伊藤は新国家にとって、何が大事か、必要かを把握できる能力を持っていました。

 

だからこそ当時としてはいち早く英語の学習に着手し、何度も海外留学や海外出張を重ねました。
また、鉄道の整備に代表されるように、この事業が成功することで得をするということを明確につかんでいたように感じます。

 

誰が得をするか?
それは国民がです。
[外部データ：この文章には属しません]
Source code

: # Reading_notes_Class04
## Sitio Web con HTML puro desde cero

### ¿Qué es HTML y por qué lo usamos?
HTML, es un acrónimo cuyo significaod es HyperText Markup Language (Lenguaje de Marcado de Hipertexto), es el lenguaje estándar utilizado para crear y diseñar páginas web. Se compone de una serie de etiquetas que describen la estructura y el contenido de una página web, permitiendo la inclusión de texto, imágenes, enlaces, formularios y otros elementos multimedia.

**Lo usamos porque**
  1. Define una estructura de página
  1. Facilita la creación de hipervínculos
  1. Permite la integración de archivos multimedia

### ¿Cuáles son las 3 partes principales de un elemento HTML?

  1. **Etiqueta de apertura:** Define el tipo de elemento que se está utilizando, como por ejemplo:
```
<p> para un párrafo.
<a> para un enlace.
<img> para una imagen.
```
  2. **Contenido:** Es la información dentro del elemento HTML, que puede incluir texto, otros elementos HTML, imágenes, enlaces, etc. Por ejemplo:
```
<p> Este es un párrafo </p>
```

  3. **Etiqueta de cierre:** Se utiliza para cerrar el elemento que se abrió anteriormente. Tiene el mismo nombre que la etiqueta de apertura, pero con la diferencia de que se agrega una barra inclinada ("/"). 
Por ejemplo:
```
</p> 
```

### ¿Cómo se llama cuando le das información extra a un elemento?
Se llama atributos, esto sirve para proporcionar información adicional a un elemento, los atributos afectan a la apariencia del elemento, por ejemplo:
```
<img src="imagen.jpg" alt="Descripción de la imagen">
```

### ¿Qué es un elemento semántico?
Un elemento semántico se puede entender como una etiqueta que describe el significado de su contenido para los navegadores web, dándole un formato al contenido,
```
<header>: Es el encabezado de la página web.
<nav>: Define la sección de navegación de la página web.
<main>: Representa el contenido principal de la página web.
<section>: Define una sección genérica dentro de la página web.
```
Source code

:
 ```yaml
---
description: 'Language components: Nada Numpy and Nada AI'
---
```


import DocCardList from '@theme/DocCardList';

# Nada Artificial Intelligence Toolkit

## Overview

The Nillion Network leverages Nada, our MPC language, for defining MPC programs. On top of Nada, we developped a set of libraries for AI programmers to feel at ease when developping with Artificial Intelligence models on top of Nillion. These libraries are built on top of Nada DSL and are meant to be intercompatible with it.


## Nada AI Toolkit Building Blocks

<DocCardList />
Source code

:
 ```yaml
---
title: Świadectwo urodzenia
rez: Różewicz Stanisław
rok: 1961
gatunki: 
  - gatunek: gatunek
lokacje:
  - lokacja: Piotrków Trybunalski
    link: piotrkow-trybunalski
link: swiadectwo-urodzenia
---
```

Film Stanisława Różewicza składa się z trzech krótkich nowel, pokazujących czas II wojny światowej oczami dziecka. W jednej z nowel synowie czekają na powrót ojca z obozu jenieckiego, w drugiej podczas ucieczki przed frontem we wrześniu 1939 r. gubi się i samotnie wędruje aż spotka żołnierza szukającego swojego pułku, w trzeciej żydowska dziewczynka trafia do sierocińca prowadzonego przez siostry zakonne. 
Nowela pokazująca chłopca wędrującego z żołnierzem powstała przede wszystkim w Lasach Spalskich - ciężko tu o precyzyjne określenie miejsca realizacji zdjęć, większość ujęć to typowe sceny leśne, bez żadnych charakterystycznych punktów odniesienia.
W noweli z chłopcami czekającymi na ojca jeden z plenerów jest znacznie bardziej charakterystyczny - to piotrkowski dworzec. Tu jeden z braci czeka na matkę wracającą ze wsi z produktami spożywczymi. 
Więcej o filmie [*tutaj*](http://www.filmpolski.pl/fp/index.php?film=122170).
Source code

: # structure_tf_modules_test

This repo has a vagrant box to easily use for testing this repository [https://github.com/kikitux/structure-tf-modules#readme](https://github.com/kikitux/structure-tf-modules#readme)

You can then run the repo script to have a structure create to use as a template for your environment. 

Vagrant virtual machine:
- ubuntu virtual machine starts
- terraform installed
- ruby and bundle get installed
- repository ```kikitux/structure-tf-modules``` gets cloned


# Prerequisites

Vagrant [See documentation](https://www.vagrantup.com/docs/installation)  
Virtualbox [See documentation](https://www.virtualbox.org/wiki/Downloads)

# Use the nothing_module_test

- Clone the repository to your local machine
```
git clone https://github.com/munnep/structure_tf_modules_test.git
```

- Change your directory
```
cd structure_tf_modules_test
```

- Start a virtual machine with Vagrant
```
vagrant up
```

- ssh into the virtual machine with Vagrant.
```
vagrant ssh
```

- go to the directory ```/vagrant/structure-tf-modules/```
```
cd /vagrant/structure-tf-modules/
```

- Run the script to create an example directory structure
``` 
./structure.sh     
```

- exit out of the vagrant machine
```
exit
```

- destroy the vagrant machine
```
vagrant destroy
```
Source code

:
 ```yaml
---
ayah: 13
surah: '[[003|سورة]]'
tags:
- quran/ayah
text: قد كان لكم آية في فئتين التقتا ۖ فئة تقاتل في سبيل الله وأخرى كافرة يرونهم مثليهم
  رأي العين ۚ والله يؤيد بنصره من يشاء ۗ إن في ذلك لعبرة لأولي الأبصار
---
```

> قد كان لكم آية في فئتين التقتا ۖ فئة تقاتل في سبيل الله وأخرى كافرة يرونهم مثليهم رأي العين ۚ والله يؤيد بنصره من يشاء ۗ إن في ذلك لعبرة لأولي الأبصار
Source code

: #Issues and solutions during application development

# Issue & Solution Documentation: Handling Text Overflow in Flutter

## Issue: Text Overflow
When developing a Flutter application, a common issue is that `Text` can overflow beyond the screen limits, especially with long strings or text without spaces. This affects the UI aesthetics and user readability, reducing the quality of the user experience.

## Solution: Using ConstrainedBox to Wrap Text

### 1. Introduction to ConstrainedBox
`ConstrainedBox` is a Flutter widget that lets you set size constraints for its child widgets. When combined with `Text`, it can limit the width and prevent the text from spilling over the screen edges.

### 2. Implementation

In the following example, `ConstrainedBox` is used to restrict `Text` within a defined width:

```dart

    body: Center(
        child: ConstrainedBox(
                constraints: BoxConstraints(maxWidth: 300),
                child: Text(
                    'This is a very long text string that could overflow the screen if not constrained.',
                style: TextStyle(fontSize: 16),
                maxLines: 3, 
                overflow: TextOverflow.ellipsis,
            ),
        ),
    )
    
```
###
鉄道ができれば国民が便利になり、産業の発展に大きく貢献するだろう、そのことを認識できる能力が伊藤にはありました。応援されないわけがありません。

 

このように、先進的な視点を持ちながら、多くの人のためになることを常に選択してきたからこそ、多くの人に応援されてトップを極めたのではないでしょうか。

 

人を見る目の高さと人間力

伊藤博文の人生をたどると感じるのが、必ず周囲に影響力の強い人物がいます。
もともと士分になることができたのも、木戸孝允(桂小五郎)の存在がありました。木戸孝允の秘書役のような立場になることで伊藤は活躍していきます。

 

志士活動が始まると次は高杉晋作が兄貴分になります。
明治に入ると木戸の推薦もあって政府の中枢に立つようになり、岩倉使節団などを通して政界トップの岩倉具視や大久保利通から支援されるようになります。

 

実際、実務面についても大久保から教えられ、岩倉具視の推薦もあって内務卿を引継ぎます。
これだけ実力を持った人物に可愛がられるというのも凄いです。

 

伊藤博文は非常に愛嬌があった人物であると言われています。
女遊びが好きで、かつ次々に出世する伊藤ですが、その愛嬌もあったからか、人に恨まれるようなことも少なかったように感じます。通常これだけ出世すると恨みや妬みを買って蹴落とされるのが常です。

 

伊藤博文は、とにかく人を大事にして、上手に人と付き合う能力と心がけがあったのではないでしょうか。

 

圧倒的な行動力

そして何より圧倒的な行動力を持っていました。
攘夷活動をしていた時の過激な面もそうですが、留学の話を聞くとすぐに飛び乗り、政治家としても次々に政策を実行していきます。

 

この実行力がなければここまでの成功はなかったのではないでしょうか。

 

伊藤博文は紛れもなく近代日本の基礎を構築した最大の功労者です。
心から敬意と感謝の気持ちでいっぱいです。

最後まで読んでいただきありがとうございました。